Tom Franklin was born in the hamlet of Dickinson, Alabama. He grew up a non-hunter in a hunting household, preferring writing, drawing, and reading. The first member of his family to finish college. He went to the University of South Alabama, but got such bad grades that his father told me he wasn't going to pay anymore. From there, he got jobs in a warehouse, at a plant that made sandblasting grit, and finally with an engineering firm, which sent him to a chemical plant where he spent years cleaning up hazardous waste. All through these jobs, he took classes at the University of South Alabama, paying his own tuition, and finally discovering creative writing classes. In his late twenties, he finished his BA and later his MA, in a hospital in Mobile, also tutoring in the university's writing lab. From there, he got a job teaching at Selma University, an historical all-black Baptist college. He’d published a few short stories and won third prize in the Playboy College Fiction Contest (around 1991), and so decided to pursue writing as a career. He applied to several MFA programs and wound up, fortunately, at the University of Arkansas, where he met his wife, poet Beth Ann Fennelly. At the end of that four-year-long program, he sold his first book, Poachers, and the idea for Hell at the Breech, to William Morrow. He was later offered the John and Renee Grisham Chair in Creative Writing in Oxford, Mississippi. The family love Oxford and hope never to leave.

Beth Ann Fennelly  was born on May 21, 1971, in New Jersey but grew up in Lake Forest, Illinois.  She obtained her B.A. magna cum laude in 1993 from the University of Notre Dame. After graduation, Fennelly taught English in a coal mining village on the Czech/Polish border.  When she returned to the States, she earned the M.F.A. degree in poetry from the University of Arkansas.  She then received the 1999 Diane Middlebrook Fellowship from the University of Wisconsin.  She was also the recipient of an Illinois Arts Council Grant.  She became an Assistant Professor of English and taught poetry at Knox College in Galesburg, Illinois.  Her chapbook  A Different Kind of Hunger, published by the Texas Review Press, won the 1997 Texas Review Breakthrough Award.  Her poems have been anthologized in Poets of  the New Century, The Penguin Book of the Sonnet, The Best  American Poetry 1996, and The Pushcart Prize 2001 and others.   Fennelly's book of poems, Open House,  has won numerous awards, including the  2001 Kenyon Review Prize in Poetry for a First Book.  Her next  book, Tender Hooks, was published in 2004 by W. W. Norton & Company.

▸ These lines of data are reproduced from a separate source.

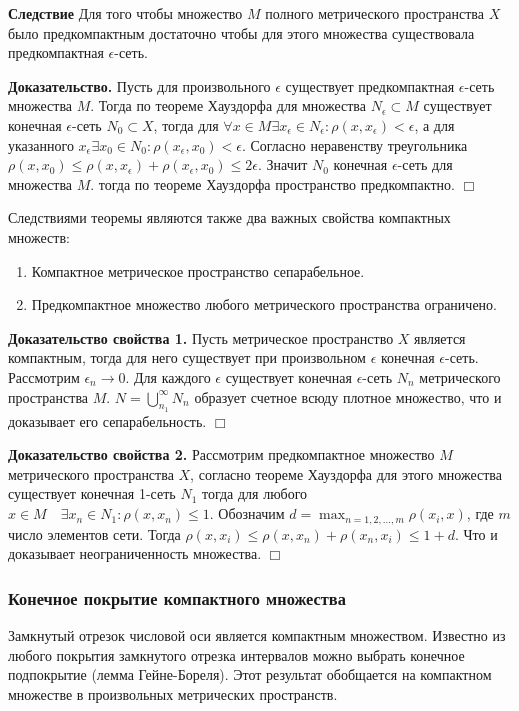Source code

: \documentclass[14pt]{extarticle}
\theoremstyle{definition}
\theoremstyle{remark}
\newcommand{\be}{\begin{enumerate}}
\newcommand{\ee}{\end{enumerate}}
\renewcommand{\[}{\begin{dmath*}[compact]}
\renewcommand{\]}{\end{dmath*}}
\newcommand{\btev}[1][]{\textbf{Доказательство#1.}
}
\newcommand{\etev}{$\Box$}
\begin{document}
\textbf{Следствие} Для того чтобы множество $M$ полного метрического пространства $X$ было предкомпактным достаточно чтобы для этого множества существовала предкомпактная $\epsilon$-сеть.

\btev[] Пусть для произвольного $\epsilon$ существует предкомпактная $\epsilon$-сеть множества $M$. Тогда по теореме Хауздорфа для множества $N_\epsilon \subset M$ существует конечная $\epsilon$-сеть $N_0 \subset X$, тогда для $\forall x \in M \exists x_\epsilon \in N_\epsilon: \rho(x,x_\epsilon) < \epsilon$, а для указанного $x_\epsilon \exists x_0\in N_0: \rho(x_\epsilon,x_0)<\epsilon$. Согласно неравенству треугольника $\rho(x,x_0)\leq \rho(x,x_\epsilon) + \rho(x_\epsilon,x_0) \leq 2\epsilon$. Значит $N_0$ конечная $\epsilon$-сеть для множества $M$. тогда по теореме Хауздорфа пространство предкомпактно. \etev

Следствиями теоремы являются также два важных свойства компактных множеств:

\be
  \item Компактное метрическое пространство сепарабельное.
  \item Предкомпактное множество любого метрического пространства ограничено.
\ee

\btev[ свойства 1] Пусть метрическое пространство $X$ является компактным, тогда для него существует при произвольном $\epsilon$ конечная $\epsilon$-сеть. Рассмотрим $\epsilon_n \to 0$. Для каждого $\epsilon$ существует конечная $\epsilon$-сеть $N_n$ метрического пространства $M$. $N=\bigcup _{n_1}^{\infty} N_n$ образует счетное всюду плотное множество, что и доказывает его сепарабельность. \etev

\btev[ свойства 2] Рассмотрим предкомпактное множество $M$ метрического пространства $X$, согласно теореме Хауздорфа для этого множества существует конечная 1-сеть $N_1$ тогда для любого $x \in M\quad \exists x_n \in N_1: \rho(x, x_n) \leq 1$. Обозначим $d=\max_{n=1,2,\dots,m}\rho(x_i,x)$, где $m$ число элементов сети. Тогда $\rho(x, x_i) \leq \rho(x, x_n)+\rho(x_n, x_i) \leq 1+d$. Что и доказывает неограниченность множества. \etev

\subsubsection{Конечное покрытие компактного множества}

Замкнутый отрезок числовой оси является компактным множеством. Известно из любого покрытия замкнутого отрезка интервалов можно выбрать конечное подпокрытие (лемма Гейне-Бореля). Этот результат обобщается на компактном множестве в произвольных метрических пространств.
\end{document}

Her husband is Tom Franklin, also a fiction writer, and together they have a daughter Claire.  Currently,  Beth Ann Fennelly resides in Oxford, Mississippi, where she is Assistant Professor of  English at the University of Mississippi

Susan Moody was born in Oxford is the principal nom de plume  of Susan Elizabeth Donaldson, née Horwood, a British novelist best known for her suspense novels. She is a former Chairman of the Crime Writer's Association, served as World President of the International Association of Crime Writers, and was elected to the prestigious Detection Club. Susan Moody has given numerous courses on writing crime fiction and continues to teach creative writing in England, France, Australia, the USA and Denmark.  In addition to her many stand alone books, Susan has written two series, on featuring PI Penny Wanawake (seven books) and a series of six books featuring bridge player Cassie Swan.